Two former student athletes from the University of North Carolina-Chapel Hill (UNC) have sued the NCAA and UNC for making them “victims of one of the largest academic scandals in college sports history,” according to their attorneys.
Rashanda McCants, a former women’s basketball player, and Devon Ramsay, who played on the school’s football team, hope to be joined by other current and former scholarship athletes as part of a class action lawsuit.
They specifically allege in North Carolina state court that for 20 years, UNC and the NCAA “stood idly by as hundreds of men’s and women’s college athletes were steered into sham classes that lacked faculty involvement or attendance requirements, all for the sake of maintaining their eligibility to perform in athletic competition, while maximizing their time on the field and on the court.”
The suit involves, among other things, negligence claims against the NCAA and breach-of-contract claims against UNC for their roles in the aforementioned “scandal.”
The plaintiffs are represented by Michael D. Hausfeld, Sathya S. Gosselin, Jeannine M. Kenney, and Swathi Bojedla of Hausfeld.

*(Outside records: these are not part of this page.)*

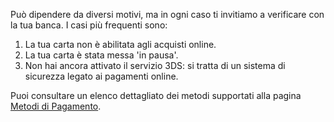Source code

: Può dipendere da diversi motivi, ma in ogni caso ti invitiamo a verificare con la tua banca.
I casi più frequenti sono:
1. La tua carta non è abilitata agli acquisti online.
2. La tua carta è stata messa 'in pausa'.
3. Non hai ancora attivato il servizio 3DS: si tratta di un sistema di sicurezza legato ai pagamenti online.

Puoi consultare un elenco dettagliato dei metodi supportati alla pagina [Metodi di Pagamento](https://io.italia.it/metodi-pagamento).
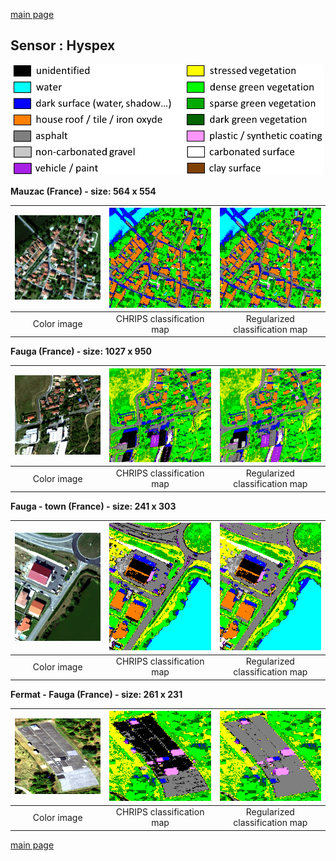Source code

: [main page](index.md)</center>

## Sensor : Hyspex

<p align="center">
<img src="Complements/Legende_classif_ligne_v2.png" width="500" />
</p>

**Mauzac (France)  -  size: 564 x 554**

<img src="Images_COULEUR/Hyspex_Mauzac_00_IMAGE.jpg" width="250" /> | <img src="Images_CLASSIF/Hyspex_Mauzac_01_CLASSIF.png" width="250" /> | <img src="Images_REGUL/Hyspex_Mauzac_02_REGUL.png" width="250" />
:-: | :-: | :-:
Color image | CHRIPS classification map | Regularized classification map

**Fauga (France)  -  size: 1027 x 950**

<img src="Images_COULEUR/Hyspex_Fauga08NORD_00_IMAGE.jpg" width="250" /> | <img src="Images_CLASSIF/Hyspex_Fauga08NORD_01_CLASSIF.png" width="250" /> | <img src="Images_REGUL/Hyspex_Fauga08NORD_02_REGUL.png" width="250" />
:-: | :-: | :-:
Color image | CHRIPS classification map | Regularized classification map

**Fauga - town (France)  -  size: 241 x 303**

<img src="Images_COULEUR/Hyspex_FaugaTownDenoised_00_IMAGE.jpg" width="250" /> | <img src="Images_CLASSIF/Hyspex_FaugaTownDenoised_01_CLASSIF.png" width="250" /> | <img src="Images_REGUL/Hyspex_FaugaTownDenoised_02_REGUL.png" width="250" />
:-: | :-: | :-:
Color image | CHRIPS classification map | Regularized classification map

**Fermat - Fauga (France)  -  size: 261 x 231**

<img src="Images_COULEUR/Hyspex_Fermat_00_IMAGE.jpg" width="250" /> | <img src="Images_CLASSIF/Hyspex_Fermat_01_CLASSIF.png" width="250" /> | <img src="Images_REGUL/Hyspex_Fermat_02_REGUL.png" width="250" />
:-: | :-: | :-:
Color image | CHRIPS classification map | Regularized classification map

[main page](index.md)


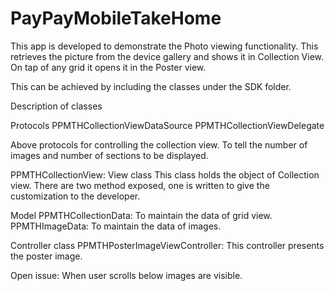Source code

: PayPayMobileTakeHome
====================
This app is developed to demonstrate the Photo viewing functionality. This retrieves the picture from the device gallery
and shows it in Collection View. On tap of any grid it opens it in the Poster view.

This can be achieved by including the classes under the SDK folder.

Description of classes

Protocols
PPMTHCollectionViewDataSource
PPMTHCollectionViewDelegate

Above protocols for controlling the collection view. To tell the number of images and number of sections to be displayed.

PPMTHCollectionView: View class
This class holds the object of Collection view. There are two method exposed, one is written to give the customization 
to the developer.

Model
PPMTHCollectionData: To maintain the data of grid view.
PPMTHImageData: To maintain the data of images.

Controller class
PPMTHPosterImageViewController: This controller presents the poster image.

Open issue:
When user scrolls below images are visible.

Their co-counsel includes former North Carolina Supreme Court Justice Robert F. Orr and Harvard Law School professor Charles J. Ogletree, Jr.
Ramsay issued the following statement: “This suit isn’t just about myself or Ms. McCants, it’s about protecting an opportunity that these young men and women have earned from their dedication and hard work. The athletic scholarship they’ve received promises an education in exchange for athletic participation and enrollment, but what happens when their college or university offers a class that is not legitimate by the university’s own standards?”
The plaintiffs maintained that the problem doesn’t rest solely in North Carolina, claiming that it is “a national problem, one that continually surfaces at some of the most prestigious programs in the country.” They further claim that the NCAA has an obligation “to protect … student athletes.”
McCants added that she wants “all athletes to stand with (them).”
“My intention is for people to know that I did everything that was asked of me, on the court and off the court,” she said. “But the university and the NCAA failed to keep their promise to me and other college athletes, and in turn we seek justice.”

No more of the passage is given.